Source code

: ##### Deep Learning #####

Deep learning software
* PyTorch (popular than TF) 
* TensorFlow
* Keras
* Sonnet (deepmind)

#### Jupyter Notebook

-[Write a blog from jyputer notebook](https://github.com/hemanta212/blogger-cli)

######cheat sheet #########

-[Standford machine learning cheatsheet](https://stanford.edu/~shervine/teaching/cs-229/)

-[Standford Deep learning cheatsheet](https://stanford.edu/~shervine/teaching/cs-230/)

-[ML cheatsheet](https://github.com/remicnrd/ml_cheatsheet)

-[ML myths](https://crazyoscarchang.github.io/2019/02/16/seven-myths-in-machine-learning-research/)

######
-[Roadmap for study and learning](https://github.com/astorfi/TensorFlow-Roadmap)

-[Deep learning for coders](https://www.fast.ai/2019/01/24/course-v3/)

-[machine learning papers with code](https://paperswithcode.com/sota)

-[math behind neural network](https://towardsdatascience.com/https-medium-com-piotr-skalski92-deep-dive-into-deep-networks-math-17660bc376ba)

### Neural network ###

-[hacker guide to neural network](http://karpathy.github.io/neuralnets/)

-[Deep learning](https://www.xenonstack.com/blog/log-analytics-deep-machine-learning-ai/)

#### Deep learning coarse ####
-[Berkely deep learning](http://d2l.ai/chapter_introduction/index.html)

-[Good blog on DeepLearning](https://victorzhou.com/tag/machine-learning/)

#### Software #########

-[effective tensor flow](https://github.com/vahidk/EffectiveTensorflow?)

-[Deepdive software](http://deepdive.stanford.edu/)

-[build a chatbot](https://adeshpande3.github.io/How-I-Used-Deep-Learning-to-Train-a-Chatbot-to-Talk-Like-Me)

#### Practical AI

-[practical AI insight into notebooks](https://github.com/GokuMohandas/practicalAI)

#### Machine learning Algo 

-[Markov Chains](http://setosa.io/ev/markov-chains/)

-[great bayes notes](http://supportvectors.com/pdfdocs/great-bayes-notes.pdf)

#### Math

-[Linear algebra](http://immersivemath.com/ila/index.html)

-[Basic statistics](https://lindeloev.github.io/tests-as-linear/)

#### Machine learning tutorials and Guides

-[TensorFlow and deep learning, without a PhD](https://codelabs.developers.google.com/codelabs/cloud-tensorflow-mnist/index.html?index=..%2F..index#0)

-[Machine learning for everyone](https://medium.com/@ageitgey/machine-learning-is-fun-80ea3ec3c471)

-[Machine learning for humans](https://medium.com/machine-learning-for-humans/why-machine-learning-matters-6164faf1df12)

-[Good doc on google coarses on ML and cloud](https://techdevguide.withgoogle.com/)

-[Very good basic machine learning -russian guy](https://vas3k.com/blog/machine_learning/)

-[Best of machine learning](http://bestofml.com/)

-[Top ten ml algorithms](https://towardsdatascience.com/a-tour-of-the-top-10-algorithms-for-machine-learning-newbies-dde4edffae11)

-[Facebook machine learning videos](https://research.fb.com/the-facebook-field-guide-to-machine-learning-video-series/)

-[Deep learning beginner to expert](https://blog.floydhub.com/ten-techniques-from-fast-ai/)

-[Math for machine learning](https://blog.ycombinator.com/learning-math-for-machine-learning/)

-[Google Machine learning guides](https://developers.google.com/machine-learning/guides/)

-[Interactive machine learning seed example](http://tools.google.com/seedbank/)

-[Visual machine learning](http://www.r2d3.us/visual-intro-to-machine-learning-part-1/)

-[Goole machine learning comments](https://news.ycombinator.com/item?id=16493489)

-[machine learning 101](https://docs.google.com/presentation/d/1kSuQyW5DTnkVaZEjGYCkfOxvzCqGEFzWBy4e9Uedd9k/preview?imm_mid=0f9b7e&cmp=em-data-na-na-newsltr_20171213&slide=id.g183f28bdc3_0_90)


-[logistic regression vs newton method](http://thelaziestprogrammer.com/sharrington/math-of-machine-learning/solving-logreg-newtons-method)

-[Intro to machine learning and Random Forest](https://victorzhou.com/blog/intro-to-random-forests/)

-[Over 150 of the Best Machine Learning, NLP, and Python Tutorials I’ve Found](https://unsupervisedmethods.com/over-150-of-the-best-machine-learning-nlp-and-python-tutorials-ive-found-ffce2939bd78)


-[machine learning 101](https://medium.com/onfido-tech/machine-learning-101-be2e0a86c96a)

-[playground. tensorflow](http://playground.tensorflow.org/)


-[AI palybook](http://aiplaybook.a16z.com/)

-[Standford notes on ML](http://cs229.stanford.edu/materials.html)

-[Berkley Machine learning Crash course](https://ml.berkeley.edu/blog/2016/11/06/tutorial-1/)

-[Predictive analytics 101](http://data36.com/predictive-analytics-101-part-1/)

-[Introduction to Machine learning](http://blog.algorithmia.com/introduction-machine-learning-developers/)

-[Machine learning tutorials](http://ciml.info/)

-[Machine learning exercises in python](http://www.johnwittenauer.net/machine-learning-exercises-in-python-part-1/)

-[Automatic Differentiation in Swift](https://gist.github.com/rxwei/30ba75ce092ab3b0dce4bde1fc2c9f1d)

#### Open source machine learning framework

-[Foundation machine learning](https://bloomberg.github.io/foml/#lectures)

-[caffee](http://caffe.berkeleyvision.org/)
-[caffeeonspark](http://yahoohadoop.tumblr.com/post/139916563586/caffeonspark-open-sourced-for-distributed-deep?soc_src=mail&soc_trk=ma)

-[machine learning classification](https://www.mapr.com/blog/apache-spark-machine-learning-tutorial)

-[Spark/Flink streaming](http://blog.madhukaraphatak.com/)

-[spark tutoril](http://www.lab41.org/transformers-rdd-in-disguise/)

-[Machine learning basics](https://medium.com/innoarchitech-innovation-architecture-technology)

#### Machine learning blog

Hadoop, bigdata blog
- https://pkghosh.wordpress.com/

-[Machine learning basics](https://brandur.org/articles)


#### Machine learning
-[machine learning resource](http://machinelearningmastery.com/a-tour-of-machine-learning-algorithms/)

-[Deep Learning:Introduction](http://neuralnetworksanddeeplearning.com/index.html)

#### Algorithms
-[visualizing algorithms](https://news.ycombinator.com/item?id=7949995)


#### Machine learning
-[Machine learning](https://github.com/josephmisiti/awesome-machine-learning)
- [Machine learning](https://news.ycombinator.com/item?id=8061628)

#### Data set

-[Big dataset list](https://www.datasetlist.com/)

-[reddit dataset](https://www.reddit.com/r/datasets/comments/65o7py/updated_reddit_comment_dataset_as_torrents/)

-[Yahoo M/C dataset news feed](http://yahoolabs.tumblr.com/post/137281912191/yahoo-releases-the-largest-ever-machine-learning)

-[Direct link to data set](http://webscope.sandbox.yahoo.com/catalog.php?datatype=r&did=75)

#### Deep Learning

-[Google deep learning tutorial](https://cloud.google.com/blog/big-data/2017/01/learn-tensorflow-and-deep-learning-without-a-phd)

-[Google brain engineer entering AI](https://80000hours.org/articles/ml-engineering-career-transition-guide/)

════════════════════

WORK INSTRUCTIONS. Only an exact retyping of the full data will do.

SOLUTION TO THIS TASK.
Source code

: ##### Deep Learning #####

Deep learning software
* PyTorch (popular than TF) 
* TensorFlow
* Keras
* Sonnet (deepmind)

#### Jupyter Notebook

-[Write a blog from jyputer notebook](https://github.com/hemanta212/blogger-cli)

######cheat sheet #########

-[Standford machine learning cheatsheet](https://stanford.edu/~shervine/teaching/cs-229/)

-[Standford Deep learning cheatsheet](https://stanford.edu/~shervine/teaching/cs-230/)

-[ML cheatsheet](https://github.com/remicnrd/ml_cheatsheet)

-[ML myths](https://crazyoscarchang.github.io/2019/02/16/seven-myths-in-machine-learning-research/)

######
-[Roadmap for study and learning](https://github.com/astorfi/TensorFlow-Roadmap)

-[Deep learning for coders](https://www.fast.ai/2019/01/24/course-v3/)

-[machine learning papers with code](https://paperswithcode.com/sota)

-[math behind neural network](https://towardsdatascience.com/https-medium-com-piotr-skalski92-deep-dive-into-deep-networks-math-17660bc376ba)

### Neural network ###

-[hacker guide to neural network](http://karpathy.github.io/neuralnets/)

-[Deep learning](https://www.xenonstack.com/blog/log-analytics-deep-machine-learning-ai/)

#### Deep learning coarse ####
-[Berkely deep learning](http://d2l.ai/chapter_introduction/index.html)

-[Good blog on DeepLearning](https://victorzhou.com/tag/machine-learning/)

#### Software #########

-[effective tensor flow](https://github.com/vahidk/EffectiveTensorflow?)

-[Deepdive software](http://deepdive.stanford.edu/)

-[build a chatbot](https://adeshpande3.github.io/How-I-Used-Deep-Learning-to-Train-a-Chatbot-to-Talk-Like-Me)

#### Practical AI

-[practical AI insight into notebooks](https://github.com/GokuMohandas/practicalAI)

#### Machine learning Algo 

-[Markov Chains](http://setosa.io/ev/markov-chains/)

-[great bayes notes](http://supportvectors.com/pdfdocs/great-bayes-notes.pdf)

#### Math

-[Linear algebra](http://immersivemath.com/ila/index.html)

-[Basic statistics](https://lindeloev.github.io/tests-as-linear/)

#### Machine learning tutorials and Guides

-[TensorFlow and deep learning, without a PhD](https://codelabs.developers.google.com/codelabs/cloud-tensorflow-mnist/index.html?index=..%2F..index#0)

-[Machine learning for everyone](https://medium.com/@ageitgey/machine-learning-is-fun-80ea3ec3c471)

-[Machine learning for humans](https://medium.com/machine-learning-for-humans/why-machine-learning-matters-6164faf1df12)

-[Good doc on google coarses on ML and cloud](https://techdevguide.withgoogle.com/)

-[Very good basic machine learning -russian guy](https://vas3k.com/blog/machine_learning/)

-[Best of machine learning](http://bestofml.com/)

-[Top ten ml algorithms](https://towardsdatascience.com/a-tour-of-the-top-10-algorithms-for-machine-learning-newbies-dde4edffae11)

-[Facebook machine learning videos](https://research.fb.com/the-facebook-field-guide-to-machine-learning-video-series/)

-[Deep learning beginner to expert](https://blog.floydhub.com/ten-techniques-from-fast-ai/)

-[Math for machine learning](https://blog.ycombinator.com/learning-math-for-machine-learning/)

-[Google Machine learning guides](https://developers.google.com/machine-learning/guides/)

-[Interactive machine learning seed example](http://tools.google.com/seedbank/)

-[Visual machine learning](http://www.r2d3.us/visual-intro-to-machine-learning-part-1/)

-[Goole machine learning comments](https://news.ycombinator.com/item?id=16493489)

-[machine learning 101](https://docs.google.com/presentation/d/1kSuQyW5DTnkVaZEjGYCkfOxvzCqGEFzWBy4e9Uedd9k/preview?imm_mid=0f9b7e&cmp=em-data-na-na-newsltr_20171213&slide=id.g183f28bdc3_0_90)


-[logistic regression vs newton method](http://thelaziestprogrammer.com/sharrington/math-of-machine-learning/solving-logreg-newtons-method)

-[Intro to machine learning and Random Forest](https://victorzhou.com/blog/intro-to-random-forests/)

-[Over 150 of the Best Machine Learning, NLP, and Python Tutorials I’ve Found](https://unsupervisedmethods.com/over-150-of-the-best-machine-learning-nlp-and-python-tutorials-ive-found-ffce2939bd78)


-[machine learning 101](https://medium.com/onfido-tech/machine-learning-101-be2e0a86c96a)

-[playground. tensorflow](http://playground.tensorflow.org/)


-[AI palybook](http://aiplaybook.a16z.com/)

-[Standford notes on ML](http://cs229.stanford.edu/materials.html)

-[Berkley Machine learning Crash course](https://ml.berkeley.edu/blog/2016/11/06/tutorial-1/)

-[Predictive analytics 101](http://data36.com/predictive-analytics-101-part-1/)

-[Introduction to Machine learning](http://blog.algorithmia.com/introduction-machine-learning-developers/)

-[Machine learning tutorials](http://ciml.info/)

-[Machine learning exercises in python](http://www.johnwittenauer.net/machine-learning-exercises-in-python-part-1/)

-[Automatic Differentiation in Swift](https://gist.github.com/rxwei/30ba75ce092ab3b0dce4bde1fc2c9f1d)

#### Open source machine learning framework

-[Foundation machine learning](https://bloomberg.github.io/foml/#lectures)

-[caffee](http://caffe.berkeleyvision.org/)
-[caffeeonspark](http://yahoohadoop.tumblr.com/post/139916563586/caffeonspark-open-sourced-for-distributed-deep?soc_src=mail&soc_trk=ma)

-[machine learning classification](https://www.mapr.com/blog/apache-spark-machine-learning-tutorial)

-[Spark/Flink streaming](http://blog.madhukaraphatak.com/)

-[spark tutoril](http://www.lab41.org/transformers-rdd-in-disguise/)

-[Machine learning basics](https://medium.com/innoarchitech-innovation-architecture-technology)

#### Machine learning blog

Hadoop, bigdata blog
- https://pkghosh.wordpress.com/

-[Machine learning basics](https://brandur.org/articles)


#### Machine learning
-[machine learning resource](http://machinelearningmastery.com/a-tour-of-machine-learning-algorithms/)

-[Deep Learning:Introduction](http://neuralnetworksanddeeplearning.com/index.html)

#### Algorithms
-[visualizing algorithms](https://news.ycombinator.com/item?id=7949995)


#### Machine learning
-[Machine learning](https://github.com/josephmisiti/awesome-machine-learning)
- [Machine learning](https://news.ycombinator.com/item?id=8061628)

#### Data set

-[Big dataset list](https://www.datasetlist.com/)

-[reddit dataset](https://www.reddit.com/r/datasets/comments/65o7py/updated_reddit_comment_dataset_as_torrents/)

-[Yahoo M/C dataset news feed](http://yahoolabs.tumblr.com/post/137281912191/yahoo-releases-the-largest-ever-machine-learning)

-[Direct link to data set](http://webscope.sandbox.yahoo.com/catalog.php?datatype=r&did=75)

#### Deep Learning

-[Google deep learning tutorial](https://cloud.google.com/blog/big-data/2017/01/learn-tensorflow-and-deep-learning-without-a-phd)

-[Google brain engineer entering AI](https://80000hours.org/articles/ml-engineering-career-transition-guide/)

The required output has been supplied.